Give thanks to the Lord of lords,
for his steadfast love endures forever
Psalm 136:1-3 ESV

The Lord is bringing to my remembrance something that happened in my life nearly 38 years ago. The year was 1982, and I was 32 years old at the time. It was at the beginning of the year. My children were 1, 3, 5 & 8 years old at the time. We had moved away from our home town 2 years prior to this, but that was a bad year, and now we were back, and had been back for a year.

Our pastor had preached a series of sermons on spiritual gifts a while ago. He had distributed to every church member (or every church attendee) – church, in the sense of a local body of fellowship – a form to fill out. On the form we were asked to list our spiritual gifts, and we were asked to express interest in particular areas of ministry within the church. And, the expectation was that we would then be contacted by the pastor or an elder to ask us to serve in one of those areas of ministry.

Much time had passed since I had filled out the form, and I was not contacted. It may had been 6 months to a year since I had filled out the form. So, I contacted the pastor. He came to our house. We had not ever really talked before, so he didn’t know me and I didn’t know him. But, he had formed impressions or opinions of me from observations he had made about me, based on his own thinking and reasoning, and based on himself.

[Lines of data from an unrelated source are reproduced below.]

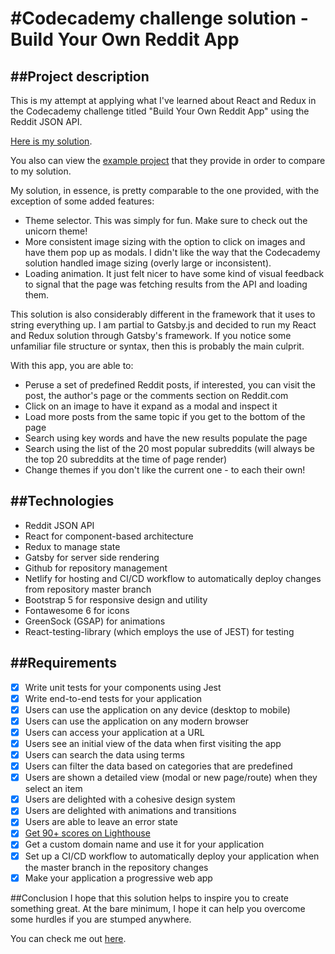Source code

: #Codecademy challenge solution - Build Your Own Reddit App
==========================================================

##Project description
---------------------

This is my attempt at applying what I've learned about React and Redux in the Codecademy challenge titled "Build Your Own Reddit App" using the Reddit JSON API.

[Here is my solution](https://eric-alain-reddit-client-project.netlify.app).

You also can view the [example project](https://reddit-client.netlify.app/) that they provide in order to compare to my solution.

My solution, in essence, is pretty comparable to the one provided, with the exception of some added features:

- Theme selector. This was simply for fun. Make sure to check out the unicorn theme!
- More consistent image sizing with the option to click on images and have them pop up as modals. I didn't like the way that the Codecademy solution handled image sizing (overly large or inconsistent).
- Loading animation. It just felt nicer to have some kind of visual feedback to signal that the page was fetching results from the API and loading them. 

This solution is also considerably different in the framework that it uses to string everything up. I am partial to Gatsby.js and decided to run my React and Redux solution through Gatsby's framework. If you notice some unfamiliar file structure or syntax, then this is probably the main culprit.

With this app, you are able to: 

- Peruse a set of predefined Reddit posts, if interested, you can visit the post, the author's page or the comments section on Reddit.com
- Click on an image to have it expand as a modal and inspect it
- Load more posts from the same topic if you get to the bottom of the page
- Search using key words and have the new results populate the page
- Search using the list of the 20 most popular subreddits (will always be the top 20 subreddits at the time of page render)
- Change themes if you don't like the current one - to each their own!

##Technologies
--------------

- Reddit JSON API
- React for component-based architecture
- Redux to manage state
- Gatsby for server side rendering
- Github for repository management
- Netlify for hosting and CI/CD workflow to automatically deploy changes from repository master branch
- Bootstrap 5 for responsive design and utility
- Fontawesome 6 for icons
- GreenSock (GSAP) for animations
- React-testing-library (which employs the use of JEST) for testing

##Requirements
--------------

- [x] Write unit tests for your components using Jest
- [x] Write end-to-end tests for your application
- [x] Users can use the application on any device (desktop to mobile)
- [x] Users can use the application on any modern browser
- [x] Users can access your application at a URL
- [x] Users see an initial view of the data when first visiting the app
- [x] Users can search the data using terms
- [x] Users can filter the data based on categories that are predefined
- [x] Users are shown a detailed view (modal or new page/route) when they select an item
- [x] Users are delighted with a cohesive design system
- [x] Users are delighted with animations and transitions
- [x] Users are able to leave an error state
- [x] [Get 90+ scores on Lighthouse](https://pagespeed.web.dev/report?url=https%3A%2F%2Feric-alain-reddit-client-project.netlify.app%2F)
- [x] Get a custom domain name and use it for your application
- [x] Set up a CI/CD workflow to automatically deploy your application when the master branch in the repository changes
- [x] Make your application a progressive web app

##Conclusion
I hope that this solution helps to inspire you to create something great. At the bare minimum, I hope it can help you overcome some hurdles if you are stumped anywhere.

You can check me out [here](https://www.ericalain.ca).
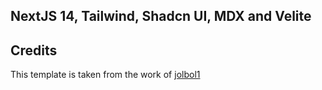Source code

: ## NextJS 14, Tailwind, Shadcn UI, MDX and Velite

## Credits

This template is taken from the work of [jolbol1](https://github.com/jolbol1/nextjs-velite-blog-template)
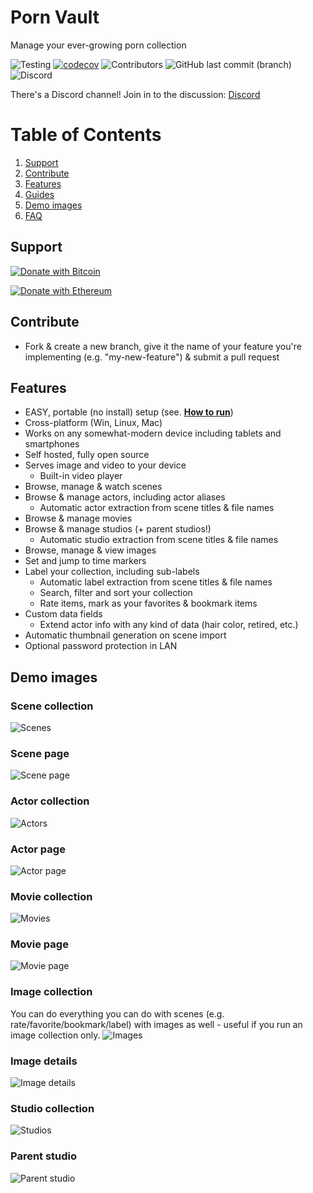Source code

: # Porn Vault

Manage your ever-growing porn collection

![Testing](https://github.com/porn-vault/porn-vault/workflows/Push%20dev/badge.svg)
[![codecov](https://codecov.io/gh/porn-vault/porn-vault/branch/dev/graph/badge.svg?token=33C0ELH6GI)](https://codecov.io/gh/porn-vault/porn-vault)
![Contributors](https://img.shields.io/github/contributors/porn-vault/porn-vault)
![GitHub last commit (branch)](https://img.shields.io/github/last-commit/porn-vault/porn-vault/dev)
![Discord](https://img.shields.io/discord/652499331265331245)

There's a Discord channel! Join in to the discussion: [Discord](https://discord.gg/t499hxK)

# Table of Contents

1. [Support](#support)
2. [Contribute](#contribute)
3. [Features](#features)
4. [Guides](https://github.com/porn-vault/porn-vault/blob/dev/doc/guides.md)
5. [Demo images](#demo-images)
6. [FAQ](https://github.com/porn-vault/porn-vault/wiki/Frequently-Asked-Questions)

## Support

[![Donate with Bitcoin](https://en.cryptobadges.io/badge/big/1Bw82zC5FnVtw93ZrcALQTeZBXgtVWH75n)](https://en.cryptobadges.io/donate/1Bw82zC5FnVtw93ZrcALQTeZBXgtVWH75n)

[![Donate with Ethereum](https://en.cryptobadges.io/badge/big/0x1138fb93fC9e3bAc3ab36949C2c806562bFDb621)](https://en.cryptobadges.io/donate/0x1138fb93fC9e3bAc3ab36949C2c806562bFDb621)

## Contribute

- Fork & create a new branch, give it the name of your feature you're implementing (e.g. "my-new-feature") & submit a pull request

## Features

- EASY, portable (no install) setup (see. [**How to run**](https://github.com/porn-vault/porn-vault/blob/dev/doc/guides.md#how-to-run))
- Cross-platform (Win, Linux, Mac)
- Works on any somewhat-modern device including tablets and smartphones
- Self hosted, fully open source
- Serves image and video to your device
  - Built-in video player
- Browse, manage & watch scenes
- Browse & manage actors, including actor aliases
  - Automatic actor extraction from scene titles & file names
- Browse & manage movies
- Browse & manage studios (+ parent studios!)
  - Automatic studio extraction from scene titles & file names
- Browse, manage & view images
- Set and jump to time markers
- Label your collection, including sub-labels
  - Automatic label extraction from scene titles & file names
  - Search, filter and sort your collection
  - Rate items, mark as your favorites & bookmark items
- Custom data fields
  - Extend actor info with any kind of data (hair color, retired, etc.)
- Automatic thumbnail generation on scene import
- Optional password protection in LAN

## Demo images

### Scene collection

![Scenes](https://raw.githubusercontent.com/porn-vault/porn-vault/dev/doc/img/scene_collection.jpg)

### Scene page

![Scene page](https://raw.githubusercontent.com/porn-vault/porn-vault/dev/doc/img/scene_details.jpg)

### Actor collection

![Actors](https://raw.githubusercontent.com/porn-vault/porn-vault/dev/doc/img/actor_collection.jpg)

### Actor page

![Actor page](https://raw.githubusercontent.com/porn-vault/porn-vault/dev/doc/img/actor_details.jpg)

### Movie collection

![Movies](https://raw.githubusercontent.com/porn-vault/porn-vault/dev/doc/img/movie_collection.jpg)

### Movie page

![Movie page](https://raw.githubusercontent.com/porn-vault/porn-vault/dev/doc/img/movie_details.jpg)

### Image collection

You can do everything you can do with scenes (e.g. rate/favorite/bookmark/label) with images as well - useful if you run an image collection only.
![Images](https://raw.githubusercontent.com/porn-vault/porn-vault/dev/doc/img/image_collection.jpg)

### Image details

![Image details](https://raw.githubusercontent.com/porn-vault/porn-vault/dev/doc/img/image_details.jpg)

### Studio collection

![Studios](https://raw.githubusercontent.com/porn-vault/porn-vault/dev/doc/img/studio_collection.jpg)

### Parent studio

![Parent studio](https://raw.githubusercontent.com/porn-vault/porn-vault/dev/doc/img/parent_studio.jpg)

He made no effort to try to get to know me or my heart. He had already decided who I was and what I was about, and so he just blurted out his opinions about me, which were very hurtful. And, then he asked me if I would say that I had been crucified with Christ. I said, “Yes.” And, he said, “I would say you haven’t!” And, that met me with a crushing blow!!

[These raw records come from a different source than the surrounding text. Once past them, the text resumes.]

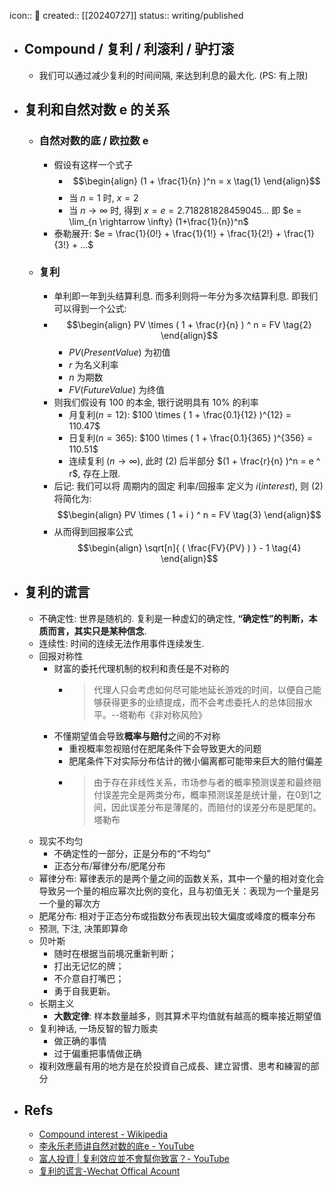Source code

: icon:: 📝
created:: [[20240727]]
status:: writing/published

- ## Compound / 复利 / 利滚利 / 驴打滚
  - 我们可以通过减少复利的时间间隔, 来达到利息的最大化. (PS: 有上限)
- ## 复利和自然对数 e 的关系
  - ### 自然对数的底 / 欧拉数 e
    - 假设有这样一个式子
      - $$\begin{align}  (1 + \frac{1}{n} )^n = x  \tag{1} \end{align}$$
      - 当 $n=1$ 时, $x=2$
      - 当 $n \rightarrow \infty$ 时, 得到 $x = e = 2.7 1828 1828 45 90 45 ...$ 即 $e = \lim_{n \rightarrow \infty} (1+\frac{1}{n})^n$
    - 泰勒展开: $e = \frac{1}{0!} + \frac{1}{1!} + \frac{1}{2!} + \frac{1}{3!} + ...$
  - ### 复利
    - 单利即一年到头结算利息. 而多利则将一年分为多次结算利息. 即我们可以得到一个公式:
    - $$\begin{align}  PV \times ( 1 + \frac{r}{n} ) ^ n = FV  \tag{2} \end{align}$$
      - $PV(Present Value)$ 为初值
      - $r$ 为名义利率
      - $n$ 为期数
      - $FV(Future Value)$ 为终值
    - 则我们假设有 100 的本金, 银行说明具有 $10\%$ 的利率
      - 月复利$(n=12)$: $100 \times ( 1 + \frac{0.1}{12} )^{12} = 110.47$
      - 日复利$(n=365)$: $100 \times ( 1 + \frac{0.1}{365} )^{356} = 110.51$
      - 连续复利 ($n \rightarrow \infty$), 此时 $(2)$ 后半部分 $(1 + \frac{r}{n} )^n = e ^ r$, 存在上限.
    - 后记: 我们可以将 周期内的固定 利率/回报率 定义为 $i(interest)$, 则 $(2)$ 将简化为:
      $$\begin{align}  PV \times ( 1 + i ) ^ n = FV \tag{3} \end{align}$$
    - 从而得到回报率公式
      $$\begin{align} \sqrt[n]{ ( \frac{FV}{PV} ) } - 1 \tag{4} \end{align}$$
- ## 复利的谎言
  - 不确定性: 世界是随机的. 复利是一种虚幻的确定性, **“确定性”的判断，本质而言，其实只是某种信念**.
  - 连续性: 时间的连续无法作用事件连续发生.
  - 回报对称性
    - 财富的委托代理机制的权利和责任是不对称的
      - > 代理人只会考虑如何尽可能地延长游戏的时间，以便自己能够获得更多的业绩提成，而不会考虑委托人的总体回报水平。--塔勒布《非对称风险》
    - 不懂期望值会导致**概率与赔付**之间的不对称
      - 重视概率忽视赔付在肥尾条件下会导致更大的问题
      - 肥尾条件下对实际分布估计的微小偏离都可能带来巨大的赔付偏差
      - > 由于存在非线性关系，市场参与者的概率预测误差和最终赔付误差完全是两类分布，概率预测误差是统计量，在0到1之间，因此误差分布是薄尾的，而赔付的误差分布是肥尾的。 塔勒布
  - 现实不均匀
    - 不确定性的一部分，正是分布的“不均匀”
    - 正态分布/幂律分布/肥尾分布
  - 幂律分布: 幂律表示的是两个量之间的函数关系，其中一个量的相对变化会导致另一个量的相应幂次比例的变化，且与初值无关：表现为一个量是另一个量的幂次方
  - 肥尾分布: 相对于正态分布或指数分布表现出较大偏度或峰度的概率分布
  - 预测, 下注, 决策即算命
  - 贝叶斯
    - 随时在根据当前境况重新判断；
    - 打出无记忆的牌；
    - 不介意自打嘴巴；
    - 勇于自我更新。
  - 长期主义
    - **大数定律**: 样本数量越多，则其算术平均值就有越高的概率接近期望值
  - 复利神话, 一场反智的智力贩卖
    - 做正确的事情
    - 过于偏重把事情做正确
  - 複利效應最有用的地方是在於投資自己成長、建立習慣、思考和練習的部分
- ## Refs
  - [Compound interest - Wikipedia](https://en.wikipedia.org/wiki/Compound_interest)
  - [李永乐老师讲自然对数的底e - YouTube](https://www.youtube.com/watch?v=2a6gDHfWQGA)
  - [富人投資 | 复利效应並不會幫你致富？- YouTube](https://www.youtube.com/watch?v=uiYxUU-ejRc)
  - [复利的谎言-Wechat Offical Acount](https://mp.weixin.qq.com/s/1pJSuOSrNIj4KPB0F8O54A)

I took his opinions of me to heart, and I believed that they could conquer me, and so I just withdrew. I retreated. But, as I was reading the story of Jonah to my children one day, the Lord spoke to me and told me that I was Jonah, and that I was running from God, and that I needed to get back in there and fight this thing through.

And, you know what I said to him? I said, “But God, you don’t understand!”

Truly, in the depths of my heart I believed that, though with my mind I believed he was an all-powerful, all-knowing and Omni-present God. In my mind I believed he was completely sovereign over all things. But, in my heart I believed differently. I believed this man, this pastor, could defeat me, and that God could do nothing about it.

Why did I feel this way? Because I had been severely abused by my dad growing up, and God had not rescued me from that situation. He had not rescued me from other painful situations, either. So, I had formed this picture of God as someone who I knew loved me, and who cared for me, and who comforted me in my sorrow and pain, but who was somehow powerless to intervene in my circumstances.

With my mind I believed one thing about God, but in my heart of hearts, where I had been hurt, I believed something else. I believed man had power over me that God could do nothing about, and that came out through my mouth when I said, “But God, you don’t understand!”

to him who struck down the firstborn of Egypt,
for his steadfast love endures forever;
and brought Israel out from among them,
for his steadfast love endures forever;
with a strong hand and an outstretched arm,
for his steadfast love endures forever;
to him who divided the Red Sea in two,
for his steadfast love endures forever;
and made Israel pass through the midst of it,
for his steadfast love endures forever;
but overthrew Pharaoh and his host in the Red Sea,
for his steadfast love endures forever;
to him who led his people through the wilderness,
for his steadfast love endures forever;
Psalm 136:10-16 ESV

The Lord said that I was to go back to this pastor to fight this thing through, so I contacted the pastor again, though I was “shaking in my boots,” so to speak. And, he suggested that it was the elders who had an issue with me, so he sent the elders to my house to talk with me about it.

The elders had also formed their opinions of me based on their own personal prejudices and on their own preconceived notions about how God works, and based on their own selves and how their minds and their own flesh operated. They thought I was like them, but I wasn’t, and so they didn’t get me.

They kept trying to tell me that it was my attitude, but when I asked them for specifics, regarding what I was doing wrong, they didn’t know. They had nothing that they could pinpoint and say that I was doing anything wrong. They couldn’t even tell me what they thought was wrong with my attitude. So, again, I was left up in the air, up against men who disapproved of me, and who would not let me serve in the body of Christ in ministry, but who didn’t even know what it was about me that they disapproved of.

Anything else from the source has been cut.